───── Dataset excerpts

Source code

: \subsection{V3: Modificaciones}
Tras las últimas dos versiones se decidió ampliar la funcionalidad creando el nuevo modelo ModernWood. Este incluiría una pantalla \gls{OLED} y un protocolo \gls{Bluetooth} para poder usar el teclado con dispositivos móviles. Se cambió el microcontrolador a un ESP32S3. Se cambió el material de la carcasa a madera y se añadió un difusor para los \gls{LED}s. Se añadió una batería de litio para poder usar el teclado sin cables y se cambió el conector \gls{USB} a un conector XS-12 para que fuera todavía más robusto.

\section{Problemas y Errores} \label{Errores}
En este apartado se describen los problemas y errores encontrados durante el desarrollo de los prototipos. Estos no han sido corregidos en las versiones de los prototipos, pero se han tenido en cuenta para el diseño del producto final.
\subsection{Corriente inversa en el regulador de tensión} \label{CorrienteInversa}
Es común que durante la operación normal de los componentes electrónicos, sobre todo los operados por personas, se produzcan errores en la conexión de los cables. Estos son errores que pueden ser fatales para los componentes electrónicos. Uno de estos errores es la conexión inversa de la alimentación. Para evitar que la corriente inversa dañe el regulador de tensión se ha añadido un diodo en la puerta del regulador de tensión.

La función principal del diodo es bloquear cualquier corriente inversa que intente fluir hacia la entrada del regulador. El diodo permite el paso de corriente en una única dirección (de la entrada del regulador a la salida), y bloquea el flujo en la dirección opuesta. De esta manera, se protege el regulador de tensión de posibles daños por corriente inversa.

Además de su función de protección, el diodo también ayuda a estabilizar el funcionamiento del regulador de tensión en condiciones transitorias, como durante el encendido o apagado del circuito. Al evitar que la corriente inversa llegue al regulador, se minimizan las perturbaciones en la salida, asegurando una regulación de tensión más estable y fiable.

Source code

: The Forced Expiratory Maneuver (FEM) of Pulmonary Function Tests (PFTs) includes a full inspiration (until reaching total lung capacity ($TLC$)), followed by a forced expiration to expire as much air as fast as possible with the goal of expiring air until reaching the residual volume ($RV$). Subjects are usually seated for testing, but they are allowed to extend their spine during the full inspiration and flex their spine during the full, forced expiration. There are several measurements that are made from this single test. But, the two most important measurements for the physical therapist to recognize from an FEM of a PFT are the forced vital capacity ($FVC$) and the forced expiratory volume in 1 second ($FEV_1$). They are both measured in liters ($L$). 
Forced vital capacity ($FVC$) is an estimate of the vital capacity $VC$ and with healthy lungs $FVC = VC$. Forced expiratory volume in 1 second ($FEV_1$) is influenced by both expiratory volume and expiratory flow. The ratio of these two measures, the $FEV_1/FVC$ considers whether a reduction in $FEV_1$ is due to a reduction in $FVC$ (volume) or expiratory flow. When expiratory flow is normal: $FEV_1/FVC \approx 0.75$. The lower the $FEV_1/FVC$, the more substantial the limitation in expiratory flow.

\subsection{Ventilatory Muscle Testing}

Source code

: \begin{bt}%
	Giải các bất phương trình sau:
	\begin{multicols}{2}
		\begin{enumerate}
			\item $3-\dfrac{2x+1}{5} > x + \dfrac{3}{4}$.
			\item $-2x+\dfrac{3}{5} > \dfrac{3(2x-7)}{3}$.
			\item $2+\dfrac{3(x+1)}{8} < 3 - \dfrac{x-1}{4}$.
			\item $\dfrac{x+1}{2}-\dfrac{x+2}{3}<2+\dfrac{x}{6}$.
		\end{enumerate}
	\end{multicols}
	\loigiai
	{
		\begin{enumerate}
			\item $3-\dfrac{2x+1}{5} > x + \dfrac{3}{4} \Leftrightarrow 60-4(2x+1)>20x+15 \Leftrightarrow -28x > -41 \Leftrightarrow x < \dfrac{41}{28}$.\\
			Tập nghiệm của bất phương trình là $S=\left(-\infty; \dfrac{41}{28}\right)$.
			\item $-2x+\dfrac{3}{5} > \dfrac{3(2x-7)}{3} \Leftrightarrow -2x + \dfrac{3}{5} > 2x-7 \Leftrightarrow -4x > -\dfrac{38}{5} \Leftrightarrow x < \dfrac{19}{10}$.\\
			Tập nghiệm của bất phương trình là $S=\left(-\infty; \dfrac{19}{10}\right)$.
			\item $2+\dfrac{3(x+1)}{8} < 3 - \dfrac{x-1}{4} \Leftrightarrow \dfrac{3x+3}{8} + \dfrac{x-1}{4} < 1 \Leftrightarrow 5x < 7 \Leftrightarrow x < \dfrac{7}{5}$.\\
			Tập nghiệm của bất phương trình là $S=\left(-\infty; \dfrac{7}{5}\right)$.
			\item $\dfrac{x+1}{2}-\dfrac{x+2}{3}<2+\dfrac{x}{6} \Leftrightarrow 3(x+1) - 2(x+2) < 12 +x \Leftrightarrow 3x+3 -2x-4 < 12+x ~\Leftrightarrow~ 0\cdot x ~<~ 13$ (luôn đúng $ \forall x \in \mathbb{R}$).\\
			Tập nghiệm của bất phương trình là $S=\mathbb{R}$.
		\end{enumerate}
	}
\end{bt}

──────────

▸ **What is being asked**
Nothing but a number is required: the number of lines in the material holding the string "begin".

▸ **Result for this exercise**
4